If you’re interested in Vintage, be sure to read this article by Patrick Chapin, author of Next Level Deckbuilding, about the possibilities of Hermit Druid in the format.

Not a basic . . .

Not a basic . . .

Not a basic . . .

Man, I’m starting to wonder if I’m ever going to hit a basic!

. . .

I like Hermit Druid a lot.

I’m not saying I’m impartial—because I’m not.

Hermit Druid and Skullclamp are two of my favorite cards to build around in Vintage, as they are two of the most powerful cards in Magic that no one plays with. Obviously this is mostly because they are banned in every format but Vintage; however, they are both legal as four-ofs in that arena, making for opportunities to do some pretty sweet things.

It’s not that I think either should be restricted. Far from it. While there isn’t a pressing need for any restrictions in Vintage, if anything were to prove to require one my guess would be that it is Oath of Druids or possibly Mox Opal. If I were to attack Vintage from the high-stakes, maximizing EV, win-at-all costs perspective, those would be the first two strategies I would explore.

However, that’s not the usual perspective I take on Vintage.

Vintage is a dance of sophistication.

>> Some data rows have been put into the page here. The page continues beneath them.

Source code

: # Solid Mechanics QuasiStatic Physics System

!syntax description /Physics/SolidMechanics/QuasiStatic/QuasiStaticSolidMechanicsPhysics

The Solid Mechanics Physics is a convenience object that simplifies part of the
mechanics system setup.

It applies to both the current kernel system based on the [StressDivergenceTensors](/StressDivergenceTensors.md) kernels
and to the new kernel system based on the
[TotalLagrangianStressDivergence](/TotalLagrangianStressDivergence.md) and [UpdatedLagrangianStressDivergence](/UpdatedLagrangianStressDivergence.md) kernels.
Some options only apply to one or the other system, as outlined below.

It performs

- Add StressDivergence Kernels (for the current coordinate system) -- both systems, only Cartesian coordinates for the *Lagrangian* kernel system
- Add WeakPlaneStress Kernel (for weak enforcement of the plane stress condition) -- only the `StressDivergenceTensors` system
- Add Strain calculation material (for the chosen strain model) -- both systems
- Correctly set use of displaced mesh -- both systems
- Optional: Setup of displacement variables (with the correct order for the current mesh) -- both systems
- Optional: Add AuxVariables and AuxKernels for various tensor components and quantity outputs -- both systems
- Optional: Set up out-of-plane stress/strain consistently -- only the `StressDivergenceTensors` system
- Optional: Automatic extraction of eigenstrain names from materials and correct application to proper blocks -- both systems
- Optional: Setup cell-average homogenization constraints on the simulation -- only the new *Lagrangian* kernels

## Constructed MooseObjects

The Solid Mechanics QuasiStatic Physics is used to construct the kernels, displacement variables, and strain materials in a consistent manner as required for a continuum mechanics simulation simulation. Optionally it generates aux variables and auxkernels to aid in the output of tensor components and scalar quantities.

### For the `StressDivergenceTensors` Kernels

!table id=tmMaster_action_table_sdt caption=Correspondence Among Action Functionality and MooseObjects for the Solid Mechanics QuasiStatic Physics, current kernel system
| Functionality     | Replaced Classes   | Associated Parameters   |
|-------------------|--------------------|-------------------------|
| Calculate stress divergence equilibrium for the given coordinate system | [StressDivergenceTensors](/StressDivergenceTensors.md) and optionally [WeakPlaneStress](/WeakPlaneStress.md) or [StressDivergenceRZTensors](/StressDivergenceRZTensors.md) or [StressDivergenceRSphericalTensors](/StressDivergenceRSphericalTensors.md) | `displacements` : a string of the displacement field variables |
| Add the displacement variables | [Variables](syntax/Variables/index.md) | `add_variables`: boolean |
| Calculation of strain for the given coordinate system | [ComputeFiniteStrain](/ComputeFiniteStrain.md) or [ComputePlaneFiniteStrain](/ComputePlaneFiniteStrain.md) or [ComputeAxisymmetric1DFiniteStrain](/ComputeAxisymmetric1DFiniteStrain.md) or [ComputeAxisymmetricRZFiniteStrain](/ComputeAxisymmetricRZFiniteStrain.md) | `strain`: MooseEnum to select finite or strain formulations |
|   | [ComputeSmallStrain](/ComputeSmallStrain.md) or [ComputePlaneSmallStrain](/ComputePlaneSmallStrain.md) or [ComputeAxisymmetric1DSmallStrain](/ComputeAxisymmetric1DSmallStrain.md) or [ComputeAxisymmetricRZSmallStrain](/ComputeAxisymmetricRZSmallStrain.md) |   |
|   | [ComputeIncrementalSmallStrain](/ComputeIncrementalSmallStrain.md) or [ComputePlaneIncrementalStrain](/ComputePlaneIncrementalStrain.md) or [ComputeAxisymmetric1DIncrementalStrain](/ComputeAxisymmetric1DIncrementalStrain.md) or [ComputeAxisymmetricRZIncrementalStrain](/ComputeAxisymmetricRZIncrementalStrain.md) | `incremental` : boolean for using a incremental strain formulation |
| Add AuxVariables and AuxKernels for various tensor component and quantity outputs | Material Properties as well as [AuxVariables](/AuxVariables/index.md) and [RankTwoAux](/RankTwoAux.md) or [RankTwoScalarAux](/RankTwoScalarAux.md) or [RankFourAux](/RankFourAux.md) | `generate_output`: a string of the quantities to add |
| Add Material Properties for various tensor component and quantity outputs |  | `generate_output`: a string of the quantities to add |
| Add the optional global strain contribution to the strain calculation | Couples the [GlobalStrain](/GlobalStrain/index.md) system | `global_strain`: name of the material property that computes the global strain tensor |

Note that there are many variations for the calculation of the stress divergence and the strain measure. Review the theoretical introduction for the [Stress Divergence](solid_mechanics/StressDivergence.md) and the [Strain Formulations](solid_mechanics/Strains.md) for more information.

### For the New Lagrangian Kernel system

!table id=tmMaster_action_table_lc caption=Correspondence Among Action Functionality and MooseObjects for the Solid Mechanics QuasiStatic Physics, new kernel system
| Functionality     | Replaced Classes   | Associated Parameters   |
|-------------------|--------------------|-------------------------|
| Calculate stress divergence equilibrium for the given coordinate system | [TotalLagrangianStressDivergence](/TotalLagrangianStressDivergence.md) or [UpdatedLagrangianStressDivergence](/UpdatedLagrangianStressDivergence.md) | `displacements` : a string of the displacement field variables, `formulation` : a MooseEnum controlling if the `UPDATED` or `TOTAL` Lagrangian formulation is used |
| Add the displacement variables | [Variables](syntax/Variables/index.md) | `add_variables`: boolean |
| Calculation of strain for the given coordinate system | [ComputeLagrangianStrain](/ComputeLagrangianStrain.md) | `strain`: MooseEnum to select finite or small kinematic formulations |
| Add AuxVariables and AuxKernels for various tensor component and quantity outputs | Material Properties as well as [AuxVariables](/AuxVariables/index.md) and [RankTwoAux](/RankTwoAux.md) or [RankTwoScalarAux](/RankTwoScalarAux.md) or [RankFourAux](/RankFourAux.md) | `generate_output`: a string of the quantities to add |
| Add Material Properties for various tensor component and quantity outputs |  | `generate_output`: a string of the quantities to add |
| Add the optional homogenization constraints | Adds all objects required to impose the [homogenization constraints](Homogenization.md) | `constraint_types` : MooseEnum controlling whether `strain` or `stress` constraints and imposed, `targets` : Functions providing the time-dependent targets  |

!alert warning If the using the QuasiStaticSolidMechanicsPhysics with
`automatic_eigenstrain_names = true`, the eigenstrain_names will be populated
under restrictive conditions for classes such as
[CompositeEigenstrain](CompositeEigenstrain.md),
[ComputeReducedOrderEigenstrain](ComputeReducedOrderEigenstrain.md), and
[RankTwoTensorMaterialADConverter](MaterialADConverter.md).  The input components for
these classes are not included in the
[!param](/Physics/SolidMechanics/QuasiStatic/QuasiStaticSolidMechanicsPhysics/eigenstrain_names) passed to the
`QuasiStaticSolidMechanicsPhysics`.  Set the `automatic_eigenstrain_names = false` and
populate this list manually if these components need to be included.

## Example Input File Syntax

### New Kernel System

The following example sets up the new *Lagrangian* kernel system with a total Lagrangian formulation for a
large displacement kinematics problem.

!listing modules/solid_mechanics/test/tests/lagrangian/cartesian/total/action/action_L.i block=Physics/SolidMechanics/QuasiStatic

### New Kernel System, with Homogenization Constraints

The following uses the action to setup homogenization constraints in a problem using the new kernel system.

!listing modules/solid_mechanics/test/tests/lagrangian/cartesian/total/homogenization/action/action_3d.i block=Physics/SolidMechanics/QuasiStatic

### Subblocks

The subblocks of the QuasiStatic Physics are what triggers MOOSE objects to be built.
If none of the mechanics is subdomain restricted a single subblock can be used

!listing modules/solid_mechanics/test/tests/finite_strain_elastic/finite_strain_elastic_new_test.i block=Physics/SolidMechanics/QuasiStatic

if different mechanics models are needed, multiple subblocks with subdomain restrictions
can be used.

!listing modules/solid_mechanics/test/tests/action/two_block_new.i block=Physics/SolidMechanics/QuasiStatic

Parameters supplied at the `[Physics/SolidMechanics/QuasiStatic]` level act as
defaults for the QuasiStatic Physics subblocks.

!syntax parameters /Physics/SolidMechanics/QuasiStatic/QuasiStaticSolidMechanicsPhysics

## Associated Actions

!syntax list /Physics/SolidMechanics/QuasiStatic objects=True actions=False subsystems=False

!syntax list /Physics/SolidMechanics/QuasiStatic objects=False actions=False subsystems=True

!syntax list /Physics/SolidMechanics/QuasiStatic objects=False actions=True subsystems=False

Whenever two gentlemen or ladies engage in the time-honored tradition, it really is a performance art. Look, I love riding a Bob or Jace to victory as much as the next guy. Assembling Key + Vault? Tinkering for Blightsteel Colossus? Forbidden Orchards or Bazaars or Shops? Boring. Impressive, no doubt, but we’ve all seen those dances a thousand times.

Vintage is this magical world where you can play with any of the real cards except sadly Shahrazad (dexterity cards and ante cards are less real than many Unglued cards). Incidentally, this is perhaps the greatest tragedy of Vintage. You are concerned about tournaments taking too long? Please, this is Vintage. The power level of Shahrazad is so low compared to the cards people actually play that the abuse will be quite minimal, and honestly if someone tries to break things, hit them with slow-play penalties.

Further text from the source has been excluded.